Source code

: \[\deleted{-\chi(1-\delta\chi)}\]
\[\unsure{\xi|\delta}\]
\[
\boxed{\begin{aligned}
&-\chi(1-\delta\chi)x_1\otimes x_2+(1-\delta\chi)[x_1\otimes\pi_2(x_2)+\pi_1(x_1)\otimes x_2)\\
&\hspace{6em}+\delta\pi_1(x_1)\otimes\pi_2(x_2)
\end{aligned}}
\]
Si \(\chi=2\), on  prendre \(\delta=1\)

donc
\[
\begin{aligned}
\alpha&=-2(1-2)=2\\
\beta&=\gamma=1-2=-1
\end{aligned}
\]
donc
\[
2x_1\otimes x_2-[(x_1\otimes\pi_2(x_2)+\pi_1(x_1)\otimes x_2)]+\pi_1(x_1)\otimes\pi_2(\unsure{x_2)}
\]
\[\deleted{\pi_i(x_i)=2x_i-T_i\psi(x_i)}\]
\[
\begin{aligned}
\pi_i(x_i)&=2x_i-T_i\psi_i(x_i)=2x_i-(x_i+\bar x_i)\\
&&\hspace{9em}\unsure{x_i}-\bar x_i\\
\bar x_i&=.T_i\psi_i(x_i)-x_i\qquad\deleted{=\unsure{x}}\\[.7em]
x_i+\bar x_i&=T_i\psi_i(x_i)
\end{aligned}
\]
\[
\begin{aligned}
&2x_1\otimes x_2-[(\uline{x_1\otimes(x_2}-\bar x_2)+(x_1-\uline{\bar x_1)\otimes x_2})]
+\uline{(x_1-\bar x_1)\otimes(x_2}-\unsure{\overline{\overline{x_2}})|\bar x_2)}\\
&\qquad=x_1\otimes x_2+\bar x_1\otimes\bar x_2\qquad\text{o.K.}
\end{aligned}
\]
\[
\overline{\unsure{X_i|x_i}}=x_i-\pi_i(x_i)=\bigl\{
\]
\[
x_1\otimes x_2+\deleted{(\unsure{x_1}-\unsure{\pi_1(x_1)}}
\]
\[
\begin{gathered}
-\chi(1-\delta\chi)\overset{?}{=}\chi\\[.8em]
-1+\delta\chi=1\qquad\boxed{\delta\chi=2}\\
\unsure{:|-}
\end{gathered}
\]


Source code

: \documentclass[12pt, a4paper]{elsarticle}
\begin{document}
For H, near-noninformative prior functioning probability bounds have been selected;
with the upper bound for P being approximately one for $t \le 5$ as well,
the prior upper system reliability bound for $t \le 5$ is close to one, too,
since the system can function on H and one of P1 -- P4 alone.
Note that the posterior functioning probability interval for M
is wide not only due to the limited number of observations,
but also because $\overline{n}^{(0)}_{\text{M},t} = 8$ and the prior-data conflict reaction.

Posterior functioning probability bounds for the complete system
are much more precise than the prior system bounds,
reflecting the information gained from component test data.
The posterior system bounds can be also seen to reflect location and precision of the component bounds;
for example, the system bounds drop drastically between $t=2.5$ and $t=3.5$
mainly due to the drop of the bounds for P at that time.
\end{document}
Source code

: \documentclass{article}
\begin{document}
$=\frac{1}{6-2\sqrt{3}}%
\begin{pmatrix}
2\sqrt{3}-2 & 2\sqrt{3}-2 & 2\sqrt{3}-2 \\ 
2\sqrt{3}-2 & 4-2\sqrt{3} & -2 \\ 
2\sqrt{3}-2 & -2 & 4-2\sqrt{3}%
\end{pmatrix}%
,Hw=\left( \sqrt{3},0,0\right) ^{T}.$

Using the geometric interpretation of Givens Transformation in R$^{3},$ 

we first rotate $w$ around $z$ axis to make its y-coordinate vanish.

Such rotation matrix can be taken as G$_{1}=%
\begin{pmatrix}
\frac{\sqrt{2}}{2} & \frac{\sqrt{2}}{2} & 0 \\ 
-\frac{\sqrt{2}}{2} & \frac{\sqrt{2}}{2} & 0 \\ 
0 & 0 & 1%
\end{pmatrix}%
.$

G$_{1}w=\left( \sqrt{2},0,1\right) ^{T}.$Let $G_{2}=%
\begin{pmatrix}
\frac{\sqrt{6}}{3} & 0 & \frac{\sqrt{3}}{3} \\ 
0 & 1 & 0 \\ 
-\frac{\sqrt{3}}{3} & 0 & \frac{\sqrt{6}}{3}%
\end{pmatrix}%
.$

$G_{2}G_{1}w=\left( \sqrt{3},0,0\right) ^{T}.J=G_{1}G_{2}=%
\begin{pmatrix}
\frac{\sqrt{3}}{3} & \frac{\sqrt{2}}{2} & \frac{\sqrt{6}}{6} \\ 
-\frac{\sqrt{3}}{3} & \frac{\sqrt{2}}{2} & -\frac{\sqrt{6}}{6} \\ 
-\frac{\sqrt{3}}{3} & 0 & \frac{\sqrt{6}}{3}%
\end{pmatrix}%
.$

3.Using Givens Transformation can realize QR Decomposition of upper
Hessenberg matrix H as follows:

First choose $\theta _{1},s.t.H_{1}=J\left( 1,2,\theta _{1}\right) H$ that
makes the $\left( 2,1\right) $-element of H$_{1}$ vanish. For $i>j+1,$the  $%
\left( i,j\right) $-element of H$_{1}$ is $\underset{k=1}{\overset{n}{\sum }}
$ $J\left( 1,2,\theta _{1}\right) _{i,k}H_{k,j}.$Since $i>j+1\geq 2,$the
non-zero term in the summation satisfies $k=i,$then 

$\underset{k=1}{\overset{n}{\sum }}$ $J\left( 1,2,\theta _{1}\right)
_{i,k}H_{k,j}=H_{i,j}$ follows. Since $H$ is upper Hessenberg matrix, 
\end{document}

::::

→ What is being asked
Report the number of lines in the entries above that include the word "component" and add nothing to it.

→ Response box
2